- THE DATA:

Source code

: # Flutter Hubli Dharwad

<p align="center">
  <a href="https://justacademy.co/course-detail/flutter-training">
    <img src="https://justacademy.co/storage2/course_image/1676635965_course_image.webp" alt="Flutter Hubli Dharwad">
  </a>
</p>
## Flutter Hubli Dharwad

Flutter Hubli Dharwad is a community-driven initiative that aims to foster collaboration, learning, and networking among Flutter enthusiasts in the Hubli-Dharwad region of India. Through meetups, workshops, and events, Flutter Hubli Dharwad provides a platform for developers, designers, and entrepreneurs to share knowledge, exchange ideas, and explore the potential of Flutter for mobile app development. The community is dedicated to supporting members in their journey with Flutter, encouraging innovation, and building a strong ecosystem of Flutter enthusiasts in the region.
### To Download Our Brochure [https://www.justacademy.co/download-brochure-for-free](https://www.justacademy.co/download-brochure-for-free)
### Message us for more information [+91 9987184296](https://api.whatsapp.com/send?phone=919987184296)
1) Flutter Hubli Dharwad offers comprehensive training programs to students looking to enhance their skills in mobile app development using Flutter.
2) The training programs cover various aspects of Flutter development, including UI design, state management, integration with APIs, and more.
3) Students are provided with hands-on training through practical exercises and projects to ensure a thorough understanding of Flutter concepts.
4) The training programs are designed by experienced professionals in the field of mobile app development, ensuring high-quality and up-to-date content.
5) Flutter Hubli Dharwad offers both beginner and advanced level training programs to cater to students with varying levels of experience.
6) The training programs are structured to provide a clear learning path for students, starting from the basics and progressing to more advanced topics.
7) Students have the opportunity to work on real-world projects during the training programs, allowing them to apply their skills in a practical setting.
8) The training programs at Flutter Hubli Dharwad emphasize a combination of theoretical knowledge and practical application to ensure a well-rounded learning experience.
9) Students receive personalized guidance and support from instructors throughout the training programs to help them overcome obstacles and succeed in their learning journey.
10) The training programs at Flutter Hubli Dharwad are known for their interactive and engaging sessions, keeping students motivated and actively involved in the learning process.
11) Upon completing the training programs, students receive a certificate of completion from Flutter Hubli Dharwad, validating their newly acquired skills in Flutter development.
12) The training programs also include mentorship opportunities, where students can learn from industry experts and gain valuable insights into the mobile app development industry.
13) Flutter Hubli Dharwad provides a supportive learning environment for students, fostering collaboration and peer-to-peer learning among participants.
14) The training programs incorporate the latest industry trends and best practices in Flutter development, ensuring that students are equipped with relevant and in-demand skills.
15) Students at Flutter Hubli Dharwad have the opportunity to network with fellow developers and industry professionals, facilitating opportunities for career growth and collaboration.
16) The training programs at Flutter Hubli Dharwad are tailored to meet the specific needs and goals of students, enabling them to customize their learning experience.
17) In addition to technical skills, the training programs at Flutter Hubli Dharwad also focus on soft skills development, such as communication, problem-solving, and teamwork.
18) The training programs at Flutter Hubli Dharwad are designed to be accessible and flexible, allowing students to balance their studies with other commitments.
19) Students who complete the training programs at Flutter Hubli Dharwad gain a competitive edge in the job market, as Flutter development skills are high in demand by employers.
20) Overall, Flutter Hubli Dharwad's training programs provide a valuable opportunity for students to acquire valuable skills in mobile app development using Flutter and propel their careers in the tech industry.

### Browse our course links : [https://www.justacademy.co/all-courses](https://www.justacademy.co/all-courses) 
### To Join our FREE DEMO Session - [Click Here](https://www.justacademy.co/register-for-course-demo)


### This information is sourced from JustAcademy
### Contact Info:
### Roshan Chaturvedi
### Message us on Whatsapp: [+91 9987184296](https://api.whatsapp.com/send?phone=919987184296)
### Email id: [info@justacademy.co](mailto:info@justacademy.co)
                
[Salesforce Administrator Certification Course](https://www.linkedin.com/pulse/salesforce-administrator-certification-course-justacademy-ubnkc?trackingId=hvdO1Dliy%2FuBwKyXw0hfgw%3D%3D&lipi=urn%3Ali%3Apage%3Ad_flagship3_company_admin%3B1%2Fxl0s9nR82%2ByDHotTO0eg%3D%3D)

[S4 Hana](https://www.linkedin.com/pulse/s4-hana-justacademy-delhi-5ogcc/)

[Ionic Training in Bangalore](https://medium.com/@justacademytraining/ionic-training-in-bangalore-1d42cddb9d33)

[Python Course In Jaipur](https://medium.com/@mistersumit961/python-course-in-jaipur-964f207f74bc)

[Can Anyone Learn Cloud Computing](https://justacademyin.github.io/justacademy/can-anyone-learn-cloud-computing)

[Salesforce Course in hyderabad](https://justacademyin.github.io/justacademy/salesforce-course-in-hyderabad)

- WHAT IS EXPECTED: Your answer must be the lines above from the one containing "3) Students are" to the one containing "4) The training programs are", both included, restated word for word.

- EXERCISE RESULT:
3) Students are provided with hands-on training through practical exercises and projects to ensure a thorough understanding of Flutter concepts.
4) The training programs are designed by experienced professionals in the field of mobile app development, ensuring high-quality and up-to-date content.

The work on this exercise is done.